> INPUT
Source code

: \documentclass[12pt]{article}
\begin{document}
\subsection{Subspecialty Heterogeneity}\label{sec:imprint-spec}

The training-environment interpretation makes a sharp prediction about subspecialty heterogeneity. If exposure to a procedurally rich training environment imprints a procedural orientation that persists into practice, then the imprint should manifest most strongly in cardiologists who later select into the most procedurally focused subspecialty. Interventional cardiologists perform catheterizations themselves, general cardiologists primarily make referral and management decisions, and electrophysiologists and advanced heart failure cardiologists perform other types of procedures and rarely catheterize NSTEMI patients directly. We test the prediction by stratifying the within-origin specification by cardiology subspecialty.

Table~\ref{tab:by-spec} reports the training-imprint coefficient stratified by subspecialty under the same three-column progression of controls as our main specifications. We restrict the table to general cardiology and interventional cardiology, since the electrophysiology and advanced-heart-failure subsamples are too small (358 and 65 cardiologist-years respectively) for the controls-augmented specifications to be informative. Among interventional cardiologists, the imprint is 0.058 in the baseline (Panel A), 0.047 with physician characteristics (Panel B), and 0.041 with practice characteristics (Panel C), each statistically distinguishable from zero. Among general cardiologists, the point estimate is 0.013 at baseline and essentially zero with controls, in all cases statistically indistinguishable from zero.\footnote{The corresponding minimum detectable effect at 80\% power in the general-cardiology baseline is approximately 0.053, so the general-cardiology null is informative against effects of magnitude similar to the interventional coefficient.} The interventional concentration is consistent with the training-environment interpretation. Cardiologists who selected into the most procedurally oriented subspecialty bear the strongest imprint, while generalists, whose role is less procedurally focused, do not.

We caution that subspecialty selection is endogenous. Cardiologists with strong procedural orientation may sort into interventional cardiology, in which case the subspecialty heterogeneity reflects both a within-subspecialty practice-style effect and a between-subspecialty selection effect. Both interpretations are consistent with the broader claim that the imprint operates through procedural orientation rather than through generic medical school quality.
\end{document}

> WHAT TO PRODUCE
Every entry is to be retyped word for word.

> RESULT FOR THIS TASK
Source code

: \documentclass[12pt]{article}
\begin{document}
\subsection{Subspecialty Heterogeneity}\label{sec:imprint-spec}

The training-environment interpretation makes a sharp prediction about subspecialty heterogeneity. If exposure to a procedurally rich training environment imprints a procedural orientation that persists into practice, then the imprint should manifest most strongly in cardiologists who later select into the most procedurally focused subspecialty. Interventional cardiologists perform catheterizations themselves, general cardiologists primarily make referral and management decisions, and electrophysiologists and advanced heart failure cardiologists perform other types of procedures and rarely catheterize NSTEMI patients directly. We test the prediction by stratifying the within-origin specification by cardiology subspecialty.

Table~\ref{tab:by-spec} reports the training-imprint coefficient stratified by subspecialty under the same three-column progression of controls as our main specifications. We restrict the table to general cardiology and interventional cardiology, since the electrophysiology and advanced-heart-failure subsamples are too small (358 and 65 cardiologist-years respectively) for the controls-augmented specifications to be informative. Among interventional cardiologists, the imprint is 0.058 in the baseline (Panel A), 0.047 with physician characteristics (Panel B), and 0.041 with practice characteristics (Panel C), each statistically distinguishable from zero. Among general cardiologists, the point estimate is 0.013 at baseline and essentially zero with controls, in all cases statistically indistinguishable from zero.\footnote{The corresponding minimum detectable effect at 80\% power in the general-cardiology baseline is approximately 0.053, so the general-cardiology null is informative against effects of magnitude similar to the interventional coefficient.} The interventional concentration is consistent with the training-environment interpretation. Cardiologists who selected into the most procedurally oriented subspecialty bear the strongest imprint, while generalists, whose role is less procedurally focused, do not.

We caution that subspecialty selection is endogenous. Cardiologists with strong procedural orientation may sort into interventional cardiology, in which case the subspecialty heterogeneity reflects both a within-subspecialty practice-style effect and a between-subspecialty selection effect. Both interpretations are consistent with the broader claim that the imprint operates through procedural orientation rather than through generic medical school quality.
\end{document}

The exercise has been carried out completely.